[Exercise]
Pull every line holding the word "POST" out of the data and copy it.

[Items listed in a dataset]

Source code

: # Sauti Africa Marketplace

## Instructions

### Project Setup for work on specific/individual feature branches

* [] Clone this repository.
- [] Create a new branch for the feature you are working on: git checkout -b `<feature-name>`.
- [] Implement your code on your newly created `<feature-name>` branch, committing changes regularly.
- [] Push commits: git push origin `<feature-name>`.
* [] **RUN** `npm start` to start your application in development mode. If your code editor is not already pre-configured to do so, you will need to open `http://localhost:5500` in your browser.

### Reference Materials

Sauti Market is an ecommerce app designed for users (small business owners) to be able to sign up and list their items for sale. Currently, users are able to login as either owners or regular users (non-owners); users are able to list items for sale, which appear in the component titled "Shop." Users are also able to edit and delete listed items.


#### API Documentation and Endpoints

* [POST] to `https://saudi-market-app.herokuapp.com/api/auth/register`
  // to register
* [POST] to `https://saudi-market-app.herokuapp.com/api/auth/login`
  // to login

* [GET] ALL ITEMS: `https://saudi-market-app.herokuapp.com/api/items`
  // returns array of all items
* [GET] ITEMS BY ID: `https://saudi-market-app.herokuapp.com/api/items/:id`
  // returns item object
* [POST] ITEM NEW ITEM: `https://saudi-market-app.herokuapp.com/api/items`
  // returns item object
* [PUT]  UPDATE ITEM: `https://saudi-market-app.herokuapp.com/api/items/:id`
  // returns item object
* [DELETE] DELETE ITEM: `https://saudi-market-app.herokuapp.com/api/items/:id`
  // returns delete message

...

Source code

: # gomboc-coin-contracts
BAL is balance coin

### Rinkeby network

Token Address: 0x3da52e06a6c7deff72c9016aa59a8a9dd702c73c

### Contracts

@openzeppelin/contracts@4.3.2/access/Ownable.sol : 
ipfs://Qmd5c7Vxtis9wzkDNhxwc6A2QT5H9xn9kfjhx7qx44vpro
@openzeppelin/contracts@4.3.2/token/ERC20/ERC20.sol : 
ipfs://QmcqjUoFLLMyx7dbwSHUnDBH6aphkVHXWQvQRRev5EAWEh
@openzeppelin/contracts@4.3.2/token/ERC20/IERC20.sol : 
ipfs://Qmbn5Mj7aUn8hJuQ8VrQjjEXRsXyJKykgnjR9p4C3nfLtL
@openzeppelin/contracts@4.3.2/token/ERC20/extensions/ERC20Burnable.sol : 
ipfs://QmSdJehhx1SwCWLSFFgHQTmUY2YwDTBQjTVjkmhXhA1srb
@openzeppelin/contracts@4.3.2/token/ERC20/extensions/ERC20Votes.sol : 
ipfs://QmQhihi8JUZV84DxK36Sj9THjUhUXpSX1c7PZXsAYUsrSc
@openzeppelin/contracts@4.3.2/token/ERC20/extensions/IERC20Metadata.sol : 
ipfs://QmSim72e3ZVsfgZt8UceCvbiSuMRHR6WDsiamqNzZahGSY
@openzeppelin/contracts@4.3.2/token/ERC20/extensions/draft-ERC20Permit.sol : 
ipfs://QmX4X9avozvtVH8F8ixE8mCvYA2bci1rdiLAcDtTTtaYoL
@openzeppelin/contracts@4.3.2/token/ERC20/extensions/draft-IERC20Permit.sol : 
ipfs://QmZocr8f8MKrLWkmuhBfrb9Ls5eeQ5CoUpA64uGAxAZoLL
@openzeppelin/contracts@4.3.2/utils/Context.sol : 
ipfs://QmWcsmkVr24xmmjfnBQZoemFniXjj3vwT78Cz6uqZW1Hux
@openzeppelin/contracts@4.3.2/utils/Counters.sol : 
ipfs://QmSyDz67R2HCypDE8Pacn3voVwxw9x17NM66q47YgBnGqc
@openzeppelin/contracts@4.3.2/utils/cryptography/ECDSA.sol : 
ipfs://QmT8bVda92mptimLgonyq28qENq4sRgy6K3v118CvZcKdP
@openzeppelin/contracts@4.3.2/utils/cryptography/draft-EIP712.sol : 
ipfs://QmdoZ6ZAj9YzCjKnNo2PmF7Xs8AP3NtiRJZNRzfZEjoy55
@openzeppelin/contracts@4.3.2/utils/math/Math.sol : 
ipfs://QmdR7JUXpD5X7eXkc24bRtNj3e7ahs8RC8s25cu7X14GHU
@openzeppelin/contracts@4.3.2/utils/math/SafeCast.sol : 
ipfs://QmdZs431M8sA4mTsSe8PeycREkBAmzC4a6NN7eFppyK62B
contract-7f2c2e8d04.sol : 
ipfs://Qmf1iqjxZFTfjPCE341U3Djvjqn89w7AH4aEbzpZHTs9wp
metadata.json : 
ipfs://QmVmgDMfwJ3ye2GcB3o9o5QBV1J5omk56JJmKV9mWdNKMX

[Solution to the problem]
* [POST] to `https://saudi-market-app.herokuapp.com/api/auth/register`
* [POST] to `https://saudi-market-app.herokuapp.com/api/auth/login`
* [POST] ITEM NEW ITEM: `https://saudi-market-app.herokuapp.com/api/items`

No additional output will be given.